Where the listing below has a line with "Since the shift", write out exactly that line and every line after it, stopping after the line with "Differentially regulated genes".

Record set:
* * *
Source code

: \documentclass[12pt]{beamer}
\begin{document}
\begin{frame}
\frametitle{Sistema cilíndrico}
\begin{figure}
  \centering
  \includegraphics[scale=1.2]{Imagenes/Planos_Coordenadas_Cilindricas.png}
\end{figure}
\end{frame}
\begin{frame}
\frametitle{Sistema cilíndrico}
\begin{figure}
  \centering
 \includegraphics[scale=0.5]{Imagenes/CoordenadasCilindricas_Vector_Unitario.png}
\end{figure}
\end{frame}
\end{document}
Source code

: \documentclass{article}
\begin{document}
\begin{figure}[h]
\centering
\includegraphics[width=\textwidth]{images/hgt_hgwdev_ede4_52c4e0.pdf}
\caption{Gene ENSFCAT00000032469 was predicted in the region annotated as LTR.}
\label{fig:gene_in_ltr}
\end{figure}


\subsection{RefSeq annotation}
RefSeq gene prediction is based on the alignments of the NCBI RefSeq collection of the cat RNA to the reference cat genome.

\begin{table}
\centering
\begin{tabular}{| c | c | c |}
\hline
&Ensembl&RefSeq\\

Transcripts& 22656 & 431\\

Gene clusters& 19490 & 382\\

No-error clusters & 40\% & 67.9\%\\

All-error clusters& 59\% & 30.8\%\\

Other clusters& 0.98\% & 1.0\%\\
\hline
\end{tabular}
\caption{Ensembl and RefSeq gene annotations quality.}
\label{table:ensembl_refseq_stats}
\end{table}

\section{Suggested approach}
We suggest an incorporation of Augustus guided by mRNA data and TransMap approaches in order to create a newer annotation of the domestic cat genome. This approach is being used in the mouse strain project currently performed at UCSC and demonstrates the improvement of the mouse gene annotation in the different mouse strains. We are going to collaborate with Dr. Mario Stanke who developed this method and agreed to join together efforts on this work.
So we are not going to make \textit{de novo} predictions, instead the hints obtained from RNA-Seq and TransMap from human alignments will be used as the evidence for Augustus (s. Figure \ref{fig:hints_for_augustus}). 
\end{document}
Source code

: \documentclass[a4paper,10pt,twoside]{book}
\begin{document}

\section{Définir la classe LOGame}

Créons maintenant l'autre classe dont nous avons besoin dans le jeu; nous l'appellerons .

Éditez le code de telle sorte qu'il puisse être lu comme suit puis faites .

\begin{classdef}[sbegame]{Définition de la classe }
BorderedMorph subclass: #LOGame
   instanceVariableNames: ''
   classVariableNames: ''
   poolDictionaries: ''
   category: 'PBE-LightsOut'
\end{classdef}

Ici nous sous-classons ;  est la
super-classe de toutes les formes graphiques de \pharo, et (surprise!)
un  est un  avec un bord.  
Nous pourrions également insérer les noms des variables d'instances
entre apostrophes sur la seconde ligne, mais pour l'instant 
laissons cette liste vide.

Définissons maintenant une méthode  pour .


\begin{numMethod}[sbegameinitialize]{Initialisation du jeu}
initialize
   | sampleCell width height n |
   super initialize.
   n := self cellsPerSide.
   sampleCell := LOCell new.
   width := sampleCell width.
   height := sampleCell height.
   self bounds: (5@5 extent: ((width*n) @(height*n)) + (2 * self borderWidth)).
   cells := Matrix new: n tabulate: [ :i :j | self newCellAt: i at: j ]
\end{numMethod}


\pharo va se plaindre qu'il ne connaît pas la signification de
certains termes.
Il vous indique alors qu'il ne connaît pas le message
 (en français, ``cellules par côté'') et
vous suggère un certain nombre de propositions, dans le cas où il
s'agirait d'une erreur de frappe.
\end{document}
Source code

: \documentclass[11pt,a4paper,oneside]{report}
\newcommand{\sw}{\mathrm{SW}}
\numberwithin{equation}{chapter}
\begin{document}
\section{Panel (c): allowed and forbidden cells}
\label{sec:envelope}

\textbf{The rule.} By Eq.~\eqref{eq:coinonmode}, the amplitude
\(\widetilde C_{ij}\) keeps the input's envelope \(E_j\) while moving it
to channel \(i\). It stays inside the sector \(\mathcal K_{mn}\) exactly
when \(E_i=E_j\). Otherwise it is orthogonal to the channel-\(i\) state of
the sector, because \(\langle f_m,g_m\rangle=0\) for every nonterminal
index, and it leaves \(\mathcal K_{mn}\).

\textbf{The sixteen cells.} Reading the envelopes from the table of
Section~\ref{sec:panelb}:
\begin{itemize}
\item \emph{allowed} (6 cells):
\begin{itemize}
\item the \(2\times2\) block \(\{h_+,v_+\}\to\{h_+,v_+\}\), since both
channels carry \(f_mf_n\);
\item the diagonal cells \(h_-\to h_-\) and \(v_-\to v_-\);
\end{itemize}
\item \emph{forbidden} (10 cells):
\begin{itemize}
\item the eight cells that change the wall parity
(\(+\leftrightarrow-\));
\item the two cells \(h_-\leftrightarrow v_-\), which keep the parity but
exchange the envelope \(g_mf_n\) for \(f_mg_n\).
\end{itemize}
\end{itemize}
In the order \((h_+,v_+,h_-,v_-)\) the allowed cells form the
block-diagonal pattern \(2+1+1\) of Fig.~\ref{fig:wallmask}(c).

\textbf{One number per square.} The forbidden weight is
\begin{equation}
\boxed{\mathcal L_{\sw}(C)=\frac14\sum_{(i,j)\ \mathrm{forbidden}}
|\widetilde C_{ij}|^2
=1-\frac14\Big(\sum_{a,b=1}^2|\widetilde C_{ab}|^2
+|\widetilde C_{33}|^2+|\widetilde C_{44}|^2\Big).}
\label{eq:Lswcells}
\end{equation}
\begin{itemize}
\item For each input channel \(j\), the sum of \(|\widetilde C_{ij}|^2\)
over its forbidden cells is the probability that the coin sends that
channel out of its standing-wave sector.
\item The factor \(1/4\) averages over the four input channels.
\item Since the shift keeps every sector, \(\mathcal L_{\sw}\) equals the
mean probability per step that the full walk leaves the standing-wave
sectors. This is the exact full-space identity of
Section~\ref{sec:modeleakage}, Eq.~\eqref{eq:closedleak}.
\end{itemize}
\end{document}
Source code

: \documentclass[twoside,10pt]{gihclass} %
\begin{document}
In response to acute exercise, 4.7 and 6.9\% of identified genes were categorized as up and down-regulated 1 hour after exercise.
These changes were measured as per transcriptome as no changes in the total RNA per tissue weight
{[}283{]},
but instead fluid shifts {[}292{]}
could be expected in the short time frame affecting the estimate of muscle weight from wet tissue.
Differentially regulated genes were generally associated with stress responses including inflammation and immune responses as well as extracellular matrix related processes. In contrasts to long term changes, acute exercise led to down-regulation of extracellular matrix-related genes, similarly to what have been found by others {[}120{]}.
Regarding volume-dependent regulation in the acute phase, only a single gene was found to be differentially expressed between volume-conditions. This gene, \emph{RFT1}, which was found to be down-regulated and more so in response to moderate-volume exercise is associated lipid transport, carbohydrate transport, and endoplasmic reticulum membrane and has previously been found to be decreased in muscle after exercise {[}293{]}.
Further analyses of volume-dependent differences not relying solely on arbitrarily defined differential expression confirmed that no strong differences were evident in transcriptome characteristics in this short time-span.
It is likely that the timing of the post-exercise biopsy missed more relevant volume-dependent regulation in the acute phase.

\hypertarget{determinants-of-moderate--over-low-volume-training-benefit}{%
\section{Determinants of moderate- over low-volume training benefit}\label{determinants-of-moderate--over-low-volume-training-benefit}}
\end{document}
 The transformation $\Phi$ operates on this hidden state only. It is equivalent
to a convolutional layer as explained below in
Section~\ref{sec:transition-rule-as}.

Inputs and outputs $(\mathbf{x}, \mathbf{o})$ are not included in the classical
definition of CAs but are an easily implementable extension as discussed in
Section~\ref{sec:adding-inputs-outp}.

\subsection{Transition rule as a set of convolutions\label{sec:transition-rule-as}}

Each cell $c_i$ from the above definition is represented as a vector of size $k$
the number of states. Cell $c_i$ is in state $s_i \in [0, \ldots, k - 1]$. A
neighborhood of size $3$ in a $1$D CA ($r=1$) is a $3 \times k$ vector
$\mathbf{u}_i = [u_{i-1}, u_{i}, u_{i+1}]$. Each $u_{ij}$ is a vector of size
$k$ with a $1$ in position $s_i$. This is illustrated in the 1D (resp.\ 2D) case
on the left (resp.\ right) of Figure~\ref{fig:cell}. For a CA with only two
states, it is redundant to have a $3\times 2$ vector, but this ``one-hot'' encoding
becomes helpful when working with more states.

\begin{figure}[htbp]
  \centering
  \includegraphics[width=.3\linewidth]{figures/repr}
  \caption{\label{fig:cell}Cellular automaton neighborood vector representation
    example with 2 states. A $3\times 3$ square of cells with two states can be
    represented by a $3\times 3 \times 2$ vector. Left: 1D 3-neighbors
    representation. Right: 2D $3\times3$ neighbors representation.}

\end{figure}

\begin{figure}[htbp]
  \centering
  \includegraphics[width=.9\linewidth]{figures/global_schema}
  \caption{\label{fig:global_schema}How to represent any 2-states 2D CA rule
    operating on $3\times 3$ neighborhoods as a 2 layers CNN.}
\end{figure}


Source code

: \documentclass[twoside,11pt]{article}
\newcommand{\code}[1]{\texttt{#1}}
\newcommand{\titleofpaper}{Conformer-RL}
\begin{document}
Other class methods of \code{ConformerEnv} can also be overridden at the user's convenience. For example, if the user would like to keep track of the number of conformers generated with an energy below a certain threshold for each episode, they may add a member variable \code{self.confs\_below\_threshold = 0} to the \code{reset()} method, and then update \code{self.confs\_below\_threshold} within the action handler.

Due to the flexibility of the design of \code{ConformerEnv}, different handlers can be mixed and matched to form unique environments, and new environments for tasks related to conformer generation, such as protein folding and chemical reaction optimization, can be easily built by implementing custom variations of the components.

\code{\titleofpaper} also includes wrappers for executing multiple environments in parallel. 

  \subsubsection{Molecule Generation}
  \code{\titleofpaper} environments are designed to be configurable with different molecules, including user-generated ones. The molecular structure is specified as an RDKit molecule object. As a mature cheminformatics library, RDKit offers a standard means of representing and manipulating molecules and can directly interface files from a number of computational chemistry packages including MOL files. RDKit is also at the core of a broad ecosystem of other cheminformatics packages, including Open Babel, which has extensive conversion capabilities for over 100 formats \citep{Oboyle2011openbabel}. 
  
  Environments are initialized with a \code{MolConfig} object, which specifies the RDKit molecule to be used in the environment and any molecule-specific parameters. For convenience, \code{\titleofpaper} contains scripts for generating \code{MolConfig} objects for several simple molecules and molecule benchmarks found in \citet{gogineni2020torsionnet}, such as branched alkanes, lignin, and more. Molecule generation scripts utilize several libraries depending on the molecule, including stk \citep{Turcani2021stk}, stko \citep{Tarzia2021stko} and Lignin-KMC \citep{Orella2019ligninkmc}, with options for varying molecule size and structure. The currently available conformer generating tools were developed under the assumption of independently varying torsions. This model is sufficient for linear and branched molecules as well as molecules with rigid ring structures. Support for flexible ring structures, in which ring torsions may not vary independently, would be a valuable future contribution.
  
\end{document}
* * *
Response:
\item Since the shift keeps every sector, \(\mathcal L_{\sw}\) equals the
mean probability per step that the full walk leaves the standing-wave
sectors. This is the exact full-space identity of
Section~\ref{sec:modeleakage}, Eq.~\eqref{eq:closedleak}.
\end{itemize}
\end{document}
Source code

: \documentclass[twoside,10pt]{gihclass} %
\begin{document}
In response to acute exercise, 4.7 and 6.9\% of identified genes were categorized as up and down-regulated 1 hour after exercise.
These changes were measured as per transcriptome as no changes in the total RNA per tissue weight
{[}283{]},
but instead fluid shifts {[}292{]}
could be expected in the short time frame affecting the estimate of muscle weight from wet tissue.
Differentially regulated genes were generally associated with stress responses including inflammation and immune responses as well as extracellular matrix related processes. In contrasts to long term changes, acute exercise led to down-regulation of extracellular matrix-related genes, similarly to what have been found by others {[}120{]}.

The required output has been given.